BEGIN

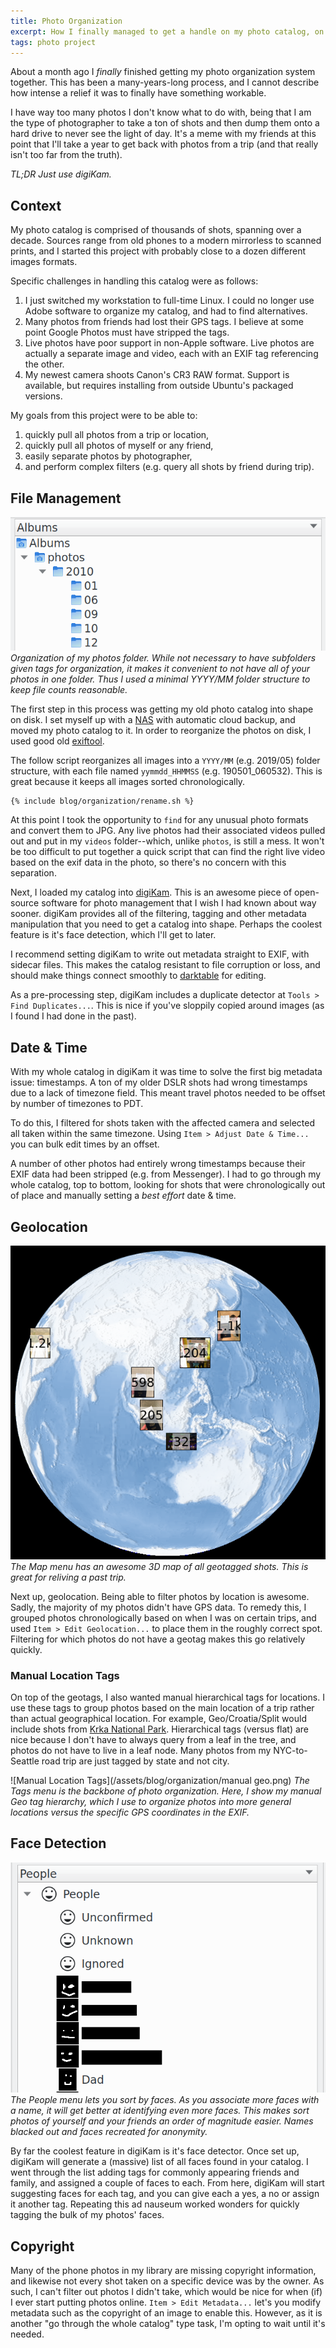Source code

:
 ```yaml
---
title: Photo Organization
excerpt: How I finally managed to get a handle on my photo catalog, on Linux.
tags: photo project
---
```


About a month ago I *finally* finished getting my photo organization system together.
This has been a many-years-long process, and I cannot describe how intense a relief it was to finally have something workable.

I have way too many photos I don't know what to do with, being that I am the type of photographer to take a ton of shots and then dump them onto a hard drive to never see the light of day.
It's a meme with my friends at this point that I'll take a year to get back with photos from a trip (and that really isn't too far from the truth).

*TL;DR Just use digiKam.*

## Context

My photo catalog is comprised of thousands of shots, spanning over a decade.
Sources range from old phones to a modern mirrorless to scanned prints, and I started this project with probably close to a dozen different images formats.

Specific challenges in handling this catalog were as follows:

1. I just switched my workstation to full-time Linux.
  I could no longer use Adobe software to organize my catalog, and had to find alternatives.
2. Many photos from friends had lost their GPS tags.
  I believe at some point Google Photos must have stripped the tags.
3. Live photos have poor support in non-Apple software.
  Live photos are actually a separate image and video, each with an EXIF tag referencing the other.
4. My newest camera shoots Canon's CR3 RAW format. Support is available, but requires installing from outside Ubuntu's packaged versions.

My goals from this project were to be able to:

1. quickly pull all photos from a trip or location,
2. quickly pull all photos of myself or any friend,
3. easily separate photos by photographer,
4. and perform complex filters (e.g. query all shots by friend during trip).

## File Management

![Folder Structure](/assets/blog/organization/folders.png)
*Organization of my photos folder.
While not necessary to have subfolders given tags for organization, it makes it convenient to not have all of your photos in one folder.
Thus I used a minimal YYYY/MM folder structure to keep file counts reasonable.*

The first step in this process was getting my old photo catalog into shape on disk.
I set myself up with a [NAS](https://en.wikipedia.org/wiki/Network-attached_storage) with automatic cloud backup, and moved my photo catalog to it.
In order to reorganize the photos on disk, I used good old [exiftool](https://exiftool.org/).

The follow script reorganizes all images into a `YYYY/MM` (e.g. 2019/05) folder structure, with each file named `yymmdd_HHMMSS` (e.g. 190501_060532).
This is great because it keeps all images sorted chronologically.

```bash
{% include blog/organization/rename.sh %}
```

At this point I took the opportunity to `find` for any unusual photo formats and convert them to JPG.
Any live photos had their associated videos pulled out and put in my `videos` folder--which, unlike `photos`, is still a mess.
It won't be too difficult to put together a quick script that can find the right live video based on the exif data in the photo, so there's no concern with this separation.

Next, I loaded my catalog into [digiKam](https://www.digikam.org/).
This is an awesome piece of open-source software for photo management that I wish I had known about way sooner.
digiKam provides all of the filtering, tagging and other metadata manipulation that you need to get a catalog into shape.
Perhaps the coolest feature is it's face detection, which I'll get to later.

I recommend setting digiKam to write out metadata straight to EXIF, with sidecar files.
This makes the catalog resistant to file corruption or loss, and should make things connect smoothly to [darktable](https://www.darktable.org/) for editing.

As a pre-processing step, digiKam includes a duplicate detector at `Tools > Find Duplicates...`.
This is nice if you've sloppily copied around images (as I found I had done in the past).

## Date & Time

With my whole catalog in digiKam it was time to solve the first big metadata issue: timestamps.
A ton of my older DSLR shots had wrong timestamps due to a lack of timezone field.
This meant travel photos needed to be offset by number of timezones to PDT.

To do this, I filtered for shots taken with the affected camera and selected all taken within the same timezone.
Using `Item > Adjust Date & Time...` you can bulk edit times by an offset.

A number of other photos had entirely wrong timestamps because their EXIF data had been stripped (e.g. from Messenger).
I had to go through my whole catalog, top to bottom, looking for shots that were chronologically out of place and manually setting a *best effort* date & time.

## Geolocation

![Geolocation](/assets/blog/organization/gps.png)
*The Map menu has an awesome 3D map of all geotagged shots.
This is great for reliving a past trip.*

Next up, geolocation.
Being able to filter photos by location is awesome.
Sadly, the majority of my photos didn't have GPS data.
To remedy this, I grouped photos chronologically based on when I was on certain trips, and used `Item > Edit Geolocation...` to place them in the roughly correct spot.
Filtering for which photos do not have a geotag makes this go relatively quickly.

### Manual Location Tags

On top of the geotags, I also wanted manual hierarchical tags for locations.
I use these tags to group photos based on the main location of a trip rather than actual geographical location.
For example, Geo/Croatia/Split would include shots from [Krka National Park](https://en.wikipedia.org/wiki/Krka_National_Park).
Hierarchical tags (versus flat) are nice because I don't have to always query from a leaf in the tree, and photos do not have to live in a leaf node.
Many photos from my NYC-to-Seattle road trip are just tagged by state and not city.

![Manual Location Tags](/assets/blog/organization/manual geo.png)
*The Tags menu is the backbone of photo organization.
Here, I show my manual Geo tag hierarchy, which I use to organize photos into more general locations versus the specific GPS coordinates in the EXIF.*

## Face Detection

![Faces](/assets/blog/organization/faces.png)
*The People menu lets you sort by faces.
As you associate more faces with a name, it will get better at identifying even more faces.
This makes sort photos of yourself and your friends an order of magnitude easier.
Names blacked out and faces recreated for anonymity.*

By far the coolest feature in digiKam is it's face detector.
Once set up, digiKam will generate a (massive) list of all faces found in your catalog.
I went through the list adding tags for commonly appearing friends and family, and assigned a couple of faces to each.
From here, digiKam will start suggesting faces for each tag, and you can give each a yes, a no or assign it another tag.
Repeating this ad nauseum worked wonders for quickly tagging the bulk of my photos' faces.

## Copyright

Many of the phone photos in my library are missing copyright information, and likewise not every shot taken on a specific device was by the owner.
As such, I can't filter out photos I didn't take, which would be nice for when (if) I ever start putting photos online.
`Item > Edit Metadata...` let's you modify metadata such as the copyright of an image to enable this.
However, as it is another "go through the whole catalog" type task, I'm opting to wait until it's needed.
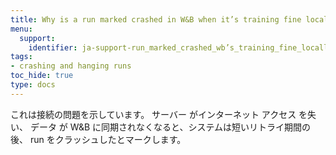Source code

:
 ```yaml
---
title: Why is a run marked crashed in W&B when it’s training fine locally?
menu:
  support:
    identifier: ja-support-run_marked_crashed_wb’s_training_fine_locally
tags:
- crashing and hanging runs
toc_hide: true
type: docs
---
```


これは接続の問題を示しています。 サーバー がインターネット アクセス を失い、 データ が W&B に同期されなくなると、システムは短いリトライ期間の後、 run をクラッシュしたとマークします。
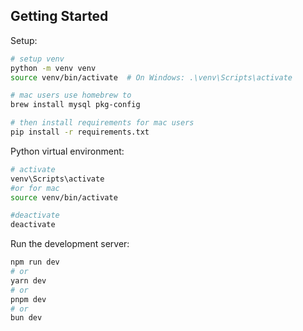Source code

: ## Getting Started

Setup:
```bash
# setup venv
python -m venv venv
source venv/bin/activate  # On Windows: .\venv\Scripts\activate

# mac users use homebrew to
brew install mysql pkg-config

# then install requirements for mac users
pip install -r requirements.txt

```

Python virtual environment:
```bash
# activate
venv\Scripts\activate
#or for mac
source venv/bin/activate

#deactivate
deactivate
```

Run the development server:

```bash
npm run dev
# or
yarn dev
# or
pnpm dev
# or
bun dev
```
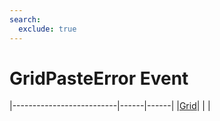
 ```yaml
---
search:
  exclude: true
---
```


<h1 class="heading"><span class="name">GridPasteError Event</span></h1>

|--------------------------|------|------|
|[Grid](../objects/grid.md)|&nbsp;|&nbsp;|
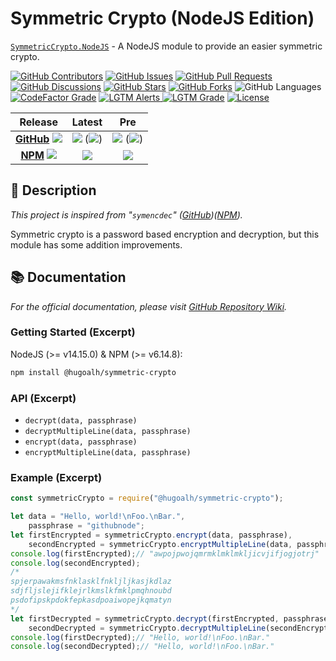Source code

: # Symmetric Crypto (NodeJS Edition)

[`SymmetricCrypto.NodeJS`](https://github.com/hugoalh-studio/symmetric-crypto-nodejs) - A NodeJS module to provide an easier symmetric crypto.

[![GitHub Contributors](https://img.shields.io/github/contributors/hugoalh-studio/symmetric-crypto-nodejs?label=Contributors&logo=github&logoColor=ffffff&style=flat-square)](https://github.com/hugoalh-studio/symmetric-crypto-nodejs/graphs/contributors)
[![GitHub Issues](https://img.shields.io/github/issues-raw/hugoalh-studio/symmetric-crypto-nodejs?label=Issues&logo=github&logoColor=ffffff&style=flat-square)](https://github.com/hugoalh-studio/symmetric-crypto-nodejs/issues)
[![GitHub Pull Requests](https://img.shields.io/github/issues-pr-raw/hugoalh-studio/symmetric-crypto-nodejs?label=Pull%20Requests&logo=github&logoColor=ffffff&style=flat-square)](https://github.com/hugoalh-studio/symmetric-crypto-nodejs/pulls)
[![GitHub Discussions](https://img.shields.io/github/discussions/hugoalh-studio/symmetric-crypto-nodejs?label=Discussions&logo=github&logoColor=ffffff&style=flat-square)](https://github.com/hugoalh-studio/symmetric-crypto-nodejs/discussions)
[![GitHub Stars](https://img.shields.io/github/stars/hugoalh-studio/symmetric-crypto-nodejs?label=Stars&logo=github&logoColor=ffffff&style=flat-square)](https://github.com/hugoalh-studio/symmetric-crypto-nodejs/stargazers)
[![GitHub Forks](https://img.shields.io/github/forks/hugoalh-studio/symmetric-crypto-nodejs?label=Forks&logo=github&logoColor=ffffff&style=flat-square)](https://github.com/hugoalh-studio/symmetric-crypto-nodejs/network/members)
![GitHub Languages](https://img.shields.io/github/languages/count/hugoalh-studio/symmetric-crypto-nodejs?label=Languages&logo=github&logoColor=ffffff&style=flat-square)
[![CodeFactor Grade](https://img.shields.io/codefactor/grade/github/hugoalh-studio/symmetric-crypto-nodejs?label=Grade&logo=codefactor&logoColor=ffffff&style=flat-square)](https://www.codefactor.io/repository/github/hugoalh-studio/symmetric-crypto-nodejs)
[![LGTM Alerts](https://img.shields.io/lgtm/alerts/g/hugoalh-studio/symmetric-crypto-nodejs?label=Alerts&logo=lgtm&logoColor=ffffff&style=flat-square)
![LGTM Grade](https://img.shields.io/lgtm/grade/javascript/g/hugoalh-studio/symmetric-crypto-nodejs?label=Grade&logo=lgtm&logoColor=ffffff&style=flat-square)](https://lgtm.com/projects/g/hugoalh-studio/symmetric-crypto-nodejs)
[![License](https://img.shields.io/static/v1?label=License&message=MIT&color=brightgreen&style=flat-square)](./LICENSE.md)

| **Release** | **Latest** | **Pre** |
|:-:|:-:|:-:|
| [**GitHub**](https://github.com/hugoalh-studio/symmetric-crypto-nodejs/releases) ![](https://img.shields.io/github/downloads/hugoalh-studio/symmetric-crypto-nodejs/total?label=%20&style=flat-square) | ![](https://img.shields.io/github/release/hugoalh-studio/symmetric-crypto-nodejs?sort=semver&label=%20&style=flat-square) (![](https://img.shields.io/github/release-date/hugoalh-studio/symmetric-crypto-nodejs?label=%20&style=flat-square)) | ![](https://img.shields.io/github/release/hugoalh-studio/symmetric-crypto-nodejs?include_prereleases&sort=semver&label=%20&style=flat-square) (![](https://img.shields.io/github/release-date-pre/hugoalh-studio/symmetric-crypto-nodejs?label=%20&style=flat-square)) |
| [**NPM**](https://www.npmjs.com/package/@hugoalh/symmetric-crypto) ![](https://img.shields.io/npm/dt/@hugoalh/symmetric-crypto?label=%20&style=flat-square) | ![](https://img.shields.io/npm/v/@hugoalh/symmetric-crypto/latest?label=%20&style=flat-square) | ![](https://img.shields.io/npm/v/@hugoalh/symmetric-crypto/pre?label=%20&style=flat-square) |

## 📝 Description

*This project is inspired from "`symencdec`" ([GitHub](https://github.com/nire0510/symencdec))([NPM](https://www.npmjs.com/package/symencdec)).*

Symmetric crypto is a password based encryption and decryption, but this module has some addition improvements.

## 📚 Documentation

*For the official documentation, please visit [GitHub Repository Wiki](https://github.com/hugoalh-studio/symmetric-crypto-nodejs/wiki).*

### Getting Started (Excerpt)

NodeJS (>= v14.15.0) & NPM (>= v6.14.8):

```sh
npm install @hugoalh/symmetric-crypto
```

### API (Excerpt)

- `decrypt(data, passphrase)`
- `decryptMultipleLine(data, passphrase)`
- `encrypt(data, passphrase)`
- `encryptMultipleLine(data, passphrase)`

### Example (Excerpt)

```js
const symmetricCrypto = require("@hugoalh/symmetric-crypto");

let data = "Hello, world!\nFoo.\nBar.",
    passphrase = "githubnode";
let firstEncrypted = symmetricCrypto.encrypt(data, passphrase),
    secondEncrypted = symmetricCrypto.encryptMultipleLine(data, passphrase);
console.log(firstEncrypted);// "awpojpwojqmrmklmklmkljicvjifjogjotrj"
console.log(secondEncrypted);
/*
spjerpawakmsfnklasklfnkljljkasjkdlaz
sdjfljslejifklejrlkmslkfmklpmqhnoubd
psdofipskpdokfepkasdpoaiwopejkqmatyn
*/
let firstDecrypted = symmetricCrypto.decrypt(firstEncrypted, passphrase),
    secondDecrypted = symmetricCrypto.decryptMultipleLine(secondEncrypted, passphrase);
console.log(firstDecrypted);// "Hello, world!\nFoo.\nBar."
console.log(secondDecrypted);// "Hello, world!\nFoo.\nBar."
```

END

# What you need to do
Give an exact copy of the lines above from the line with "by an offset." up to and including the line with "I had to go", and leave everything else out.

# Solution below
Using `Item > Adjust Date & Time...` you can bulk edit times by an offset.

A number of other photos had entirely wrong timestamps because their EXIF data had been stripped (e.g. from Messenger).
I had to go through my whole catalog, top to bottom, looking for shots that were chronologically out of place and manually setting a *best effort* date & time.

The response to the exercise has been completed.